Predicting the Future of Chinese Stocks


Finance, much like many fields, has become an increasingly siloed industry, especially in relation to tech. There are people who know finance and there are others who can code. This is the situation I faced when arriving as a summer analyst at JP Morgan in the summer of 2017.

Early on it became very apparent that there was not enough overlap, and there could be much to do in regards to integrating the two fields. So I set out to develop an algorithm that utilized the emerging technical aspects brought by the software teams that also was able to meet the needs of the financial analysts. As our division focused primarily on Chinese equity I set myself to the task of developing a machine learning algorithm that could outperform the archaic research methods that were in use. This is how I did it

Building a hypothesis

I began this project where I always do: at the end. What do the financial analysts want? What could they have right now that could make their lives easier and their decisions more robust? So I started to talk to people, as many as I could, and as I did the message became abundantly clear: there is too much information.

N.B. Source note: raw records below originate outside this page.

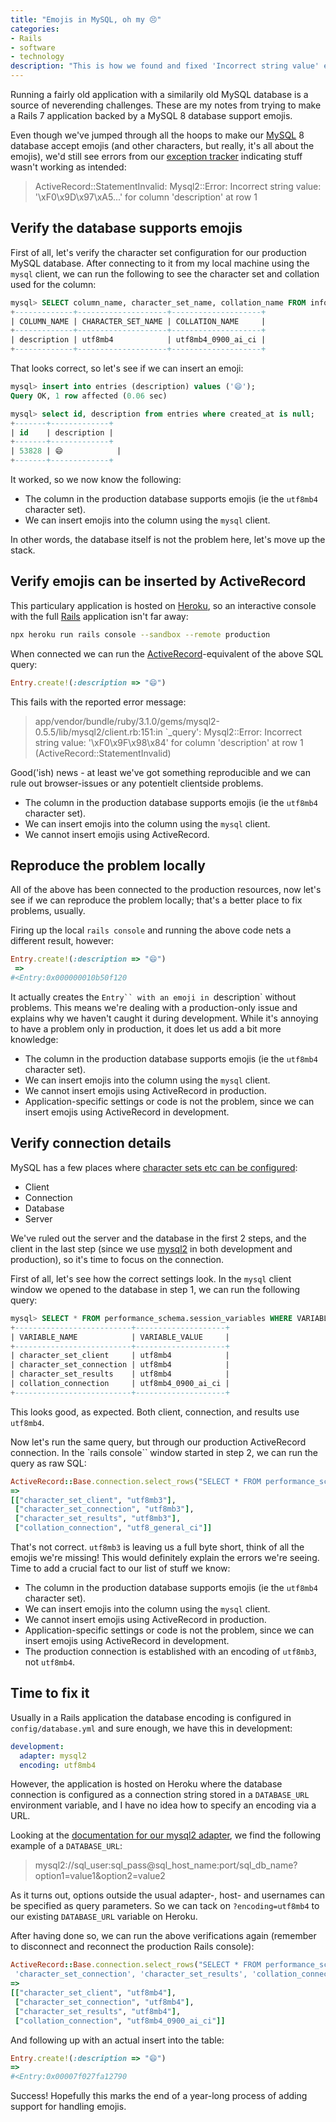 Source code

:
 ```yaml
---
title: "Emojis in MySQL, oh my 😣"
categories:
- Rails
- software
- technology
description: "This is how we found and fixed 'Incorrect string value' errors after adding support for emojis to our MySQL 8 database."
---
```


Running a fairly old application with a similarily old MySQL database is a source of neverending challenges. These are my notes from trying to make a Rails 7 application backed by a MySQL 8 database support emojis.

<!--more-->

Even though we've jumped through all the hoops to make our [MySQL](https://www.mysql.com/) 8 database accept emojis (and other characters, but really, it's all about the emojis), we'd still see errors from our [exception tracker](https://app.honeybadger.io/users/sign_up?referred_by=Jr7WdmPqBTTMJT3u) indicating stuff wasn't working as intended:

> ActiveRecord::StatementInvalid: Mysql2::Error: Incorrect string value: '\xF0\x9D\x97\xA5\...' for column 'description' at row 1

## Verify the database supports emojis

First of all, let's verify the character set configuration for our production MySQL database. After connecting to it from my local machine using the `mysql` client, we can run the following to see the character set and collation used for the column:

```sql
mysql> SELECT column_name, character_set_name, collation_name FROM information_schema.columns WHERE table_name = 'entries' and column_name='description';
+-------------+--------------------+--------------------+
| COLUMN_NAME | CHARACTER_SET_NAME | COLLATION_NAME     |
+-------------+--------------------+--------------------+
| description | utf8mb4            | utf8mb4_0900_ai_ci |
+-------------+--------------------+--------------------+
```

That looks correct, so let's see if we can insert an emoji:

```sql
mysql> insert into entries (description) values ('😄');
Query OK, 1 row affected (0.06 sec)

mysql> select id, description from entries where created_at is null;
+-------+-------------+
| id    | description |
+-------+-------------+
| 53828 | 😄            |
+-------+-------------+
```

It worked, so we now know the following:

- The column in the production database supports emojis (ie the `utf8mb4` character set).
- We can insert emojis into the column using the `mysql` client.

In other words, the database itself is not the problem here, let's move up the stack.

## Verify emojis can be inserted by ActiveRecord

This particulary application is hosted on [Heroku](https://heroku.com), so an interactive console with the full [Rails](https://rubyonrails.org/) application isn't far away:

```bash
npx heroku run rails console --sandbox --remote production
```

When connected we can run the [ActiveRecord](https://api.rubyonrails.org/classes/ActiveRecord/Base.html)-equivalent of the above SQL query:

```ruby
Entry.create!(:description => "😄")
```

This fails with the reported error message:

> app/vendor/bundle/ruby/3.1.0/gems/mysql2-0.5.5/lib/mysql2/client.rb:151:in `_query': Mysql2::Error: Incorrect string value: '\xF0\x9F\x98\x84' for column 'description' at row 1 (ActiveRecord::StatementInvalid)

Good('ish) news - at least we've got something reproducible and we can rule out browser-issues or any potentielt clientside problems.

- The column in the production database supports emojis (ie the `utf8mb4` character set).
- We can insert emojis into the column using the `mysql` client.
- We cannot insert emojis using ActiveRecord.

## Reproduce the problem locally

All of the above has been connected to the production resources, now let's see if we can reproduce the problem locally; that's a better place to fix problems, usually.

Firing up the local `rails console` and running the above code nets a different result, however:

```ruby
Entry.create!(:description => "😄")
 =>
#<Entry:0x000000010b50f120
```

It actually creates the `Entry`` with an emoji in `description` without problems. This means we're dealing with a production-only issue and explains why we haven't caught it during development. While it's annoying to have a problem only in production, it does let us add a bit more knowledge:

- The column in the production database supports emojis (ie the `utf8mb4` character set).
- We can insert emojis into the column using the `mysql` client.
- We cannot insert emojis using ActiveRecord in production.
- Application-specific settings or code is not the problem, since we can insert emojis using ActiveRecord in development.

## Verify connection details

MySQL has a few places where [character sets etc can be configured](https://dev.mysql.com/doc/refman/8.0/en/charset-connection.html):

- Client
- Connection
- Database
- Server

We've ruled out the server and the database in the first 2 steps, and the client in the last step (since we use [mysql2](https://github.com/brianmario/mysql2) in both development and production), so it's time to focus on the connection.

First of all, let's see how the correct settings look. In the `mysql` client window we opened to the database in step 1, we can run the following query:

```sql
mysql> SELECT * FROM performance_schema.session_variables WHERE VARIABLE_NAME IN (   'character_set_client', 'character_set_connection', 'character_set_results', 'collation_connection') ORDER BY VARIABLE_NAME;
+--------------------------+--------------------+
| VARIABLE_NAME            | VARIABLE_VALUE     |
+--------------------------+--------------------+
| character_set_client     | utf8mb4            |
| character_set_connection | utf8mb4            |
| character_set_results    | utf8mb4            |
| collation_connection     | utf8mb4_0900_ai_ci |
+--------------------------+--------------------+
```

This looks good, as expected. Both client, connection, and results use `utf8mb4`.

Now let's run the same query, but through our production ActiveRecord connection. In the `rails console`` window started in step 2, we can run the query as raw SQL:

```ruby
ActiveRecord::Base.connection.select_rows("SELECT * FROM performance_schema.session_variables WHERE VARIABLE_NAME IN ('character_set_client', 'character_set_connection', 'character_set_results', 'collation_connection') ORDER BY VARIABLE_NAME;")
=>
[["character_set_client", "utf8mb3"],
 ["character_set_connection", "utf8mb3"],
 ["character_set_results", "utf8mb3"],
 ["collation_connection", "utf8_general_ci"]]
```

That's not correct. `utf8mb3` is leaving us a full byte short, think of all the emojis we're missing! This would definitely explain the errors we're seeing. Time to add a crucial fact to our list of stuff we know:

- The column in the production database supports emojis (ie the `utf8mb4` character set).
- We can insert emojis into the column using the `mysql` client.
- We cannot insert emojis using ActiveRecord in production.
- Application-specific settings or code is not the problem, since we can insert emojis using ActiveRecord in development.
- The production connection is established with an encoding of `utf8mb3`, not `utf8mb4`.

## Time to fix it

Usually in a Rails application the database encoding is configured in `config/database.yml` and sure enough, we have this in development:

```yaml
development:
  adapter: mysql2
  encoding: utf8mb4
```

However, the application is hosted on Heroku where the database connection is configured as a connection string stored in a `DATABASE_URL` environment variable, and I have no idea how to specify an encoding via a URL.

Looking at the [documentation for our mysql2 adapter](https://github.com/brianmario/mysql2#using-active-records-database_url), we find the following example of a `DATABASE_URL`:

> mysql2://sql_user:sql_pass@sql_host_name:port/sql_db_name?option1=value1&option2=value2

As it turns out, options outside the usual adapter-, host- and usernames can be specified as query parameters. So we can tack on `?encoding=utf8mb4` to our existing `DATABASE_URL` variable on Heroku.

After having done so, we can run the above verifications again (remember to disconnect and reconnect the production Rails console):

```ruby
ActiveRecord::Base.connection.select_rows("SELECT * FROM performance_schema.session_variables WHERE VARIABLE_NAME IN ('character_set_client',
 'character_set_connection', 'character_set_results', 'collation_connection') ORDER BY VARIABLE_NAME;")
=>
[["character_set_client", "utf8mb4"],
 ["character_set_connection", "utf8mb4"],
 ["character_set_results", "utf8mb4"],
 ["collation_connection", "utf8mb4_0900_ai_ci"]]
```

And following up with an actual insert into the table:

```ruby
Entry.create!(:description => "😄")
=>
#<Entry:0x00007f027fa12790
```

Success! Hopefully this marks the end of a year-long process of adding support for handling emojis.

When an analyst wants to determine where I market is going he/she can look and hundreds, if not thousands of variables. And not only the status of these variables today, but also their historic statuses and there current momentum. For an analyst, and the finite brainpower they can bring to the table, this is an impossible task.

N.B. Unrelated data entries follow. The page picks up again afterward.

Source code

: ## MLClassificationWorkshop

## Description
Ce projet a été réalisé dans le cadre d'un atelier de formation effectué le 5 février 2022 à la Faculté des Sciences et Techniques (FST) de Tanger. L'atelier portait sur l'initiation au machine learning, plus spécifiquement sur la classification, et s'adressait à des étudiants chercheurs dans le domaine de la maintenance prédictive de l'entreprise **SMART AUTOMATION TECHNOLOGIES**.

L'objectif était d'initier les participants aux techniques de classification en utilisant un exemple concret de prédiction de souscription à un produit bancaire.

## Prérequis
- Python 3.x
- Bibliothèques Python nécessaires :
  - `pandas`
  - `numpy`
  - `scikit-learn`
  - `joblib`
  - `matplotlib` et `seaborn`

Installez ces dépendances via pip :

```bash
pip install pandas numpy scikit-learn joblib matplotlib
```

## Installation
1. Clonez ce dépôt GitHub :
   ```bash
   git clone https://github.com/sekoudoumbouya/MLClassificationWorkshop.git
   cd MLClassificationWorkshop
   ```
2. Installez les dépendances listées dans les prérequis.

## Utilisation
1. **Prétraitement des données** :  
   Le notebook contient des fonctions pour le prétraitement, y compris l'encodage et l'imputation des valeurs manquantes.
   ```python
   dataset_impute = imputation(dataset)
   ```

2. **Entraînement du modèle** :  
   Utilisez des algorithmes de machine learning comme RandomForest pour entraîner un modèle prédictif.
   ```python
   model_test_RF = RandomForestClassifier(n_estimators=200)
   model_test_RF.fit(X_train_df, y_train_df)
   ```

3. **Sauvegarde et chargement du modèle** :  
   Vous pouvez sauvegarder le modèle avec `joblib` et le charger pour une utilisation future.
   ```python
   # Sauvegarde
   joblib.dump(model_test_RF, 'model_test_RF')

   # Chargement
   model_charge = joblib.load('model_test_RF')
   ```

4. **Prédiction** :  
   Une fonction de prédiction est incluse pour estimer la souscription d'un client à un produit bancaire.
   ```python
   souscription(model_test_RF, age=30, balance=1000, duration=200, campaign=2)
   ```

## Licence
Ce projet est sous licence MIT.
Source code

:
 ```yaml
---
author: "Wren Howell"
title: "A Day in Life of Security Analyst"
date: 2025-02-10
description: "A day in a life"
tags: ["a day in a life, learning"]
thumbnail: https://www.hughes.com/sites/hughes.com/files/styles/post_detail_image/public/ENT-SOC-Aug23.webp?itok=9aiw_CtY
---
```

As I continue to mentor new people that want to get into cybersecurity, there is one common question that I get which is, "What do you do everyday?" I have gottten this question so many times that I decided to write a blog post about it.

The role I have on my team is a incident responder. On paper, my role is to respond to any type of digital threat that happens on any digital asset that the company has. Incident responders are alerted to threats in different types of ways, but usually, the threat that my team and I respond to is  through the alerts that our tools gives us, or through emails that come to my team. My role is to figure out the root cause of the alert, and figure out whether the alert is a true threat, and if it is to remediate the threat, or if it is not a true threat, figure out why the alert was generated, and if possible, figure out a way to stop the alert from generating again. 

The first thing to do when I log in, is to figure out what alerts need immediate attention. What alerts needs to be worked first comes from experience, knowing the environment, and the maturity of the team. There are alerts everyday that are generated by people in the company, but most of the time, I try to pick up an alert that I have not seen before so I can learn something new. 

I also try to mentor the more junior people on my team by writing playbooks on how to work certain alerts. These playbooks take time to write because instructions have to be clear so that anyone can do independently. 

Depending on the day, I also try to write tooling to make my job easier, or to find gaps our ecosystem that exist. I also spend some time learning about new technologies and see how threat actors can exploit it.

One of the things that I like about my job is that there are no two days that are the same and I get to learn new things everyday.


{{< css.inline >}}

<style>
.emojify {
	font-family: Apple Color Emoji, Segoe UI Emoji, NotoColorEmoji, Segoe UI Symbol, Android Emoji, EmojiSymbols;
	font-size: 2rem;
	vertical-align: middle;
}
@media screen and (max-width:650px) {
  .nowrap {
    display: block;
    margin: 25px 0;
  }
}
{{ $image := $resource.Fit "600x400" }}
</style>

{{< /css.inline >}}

So to solve this problem I decided to build a machine learning algorithm that could look at a factors to determine where the market was heading based on historic market environments similar to that of today.

After a little research, I realized that when the market environment–which just denotes the aggregated movement of different market factors like the three listed above–is similar to historic ones the outcomes tend to be the same. This is shown above as market environments–composed of purchasing manager index, consumer confidence index, and US market movements–in both march of 2014, and July of 2016 were very similar and as shown the resulting market movement was also similar.

Launching the idea

As I now had a hypothesis, I set out to build an algorithm that could do this on a large scale. After going through multiple iterations, and hearing feedback from both programmers and analysts I landed on an algorithmic design:

This model could pull in factor data, process it by breaking it down into first and second derivatives, aggregate the factor results, search for similar instances, output predictions and then continuously back-test the algorithm to fine tune the predictive strength.

Testing the results

After implementing this architecture through python code the testing process began. I did this by running my algorithm through a k-fold assessment model, which back-tested my model over multiple time periods. The predictions proved strong, as shown in the example below for early 2017:

Over a 20 month testing period this algorithm proved an 85% success rate in predicting Chinese market movements.

When this algorithm was used to decide whether to buy or sell Chinese stocks it proved to create significant more value than the standard buy-and-hold strategy that was used by JP Morgan. The stark contrast in the investment returns of the two strategies over a 5 year period can be seen below:

Due to its success this algorithm is now being utilized by JP Morgan to create value for its clients each and every day.


This example is just one of many in how technology, due to a disconnect between industry experts and software developers, is not being fully utilized. There is a strong need for people in the business world today who can understand business problems while also having a firm grasp of how technology can help.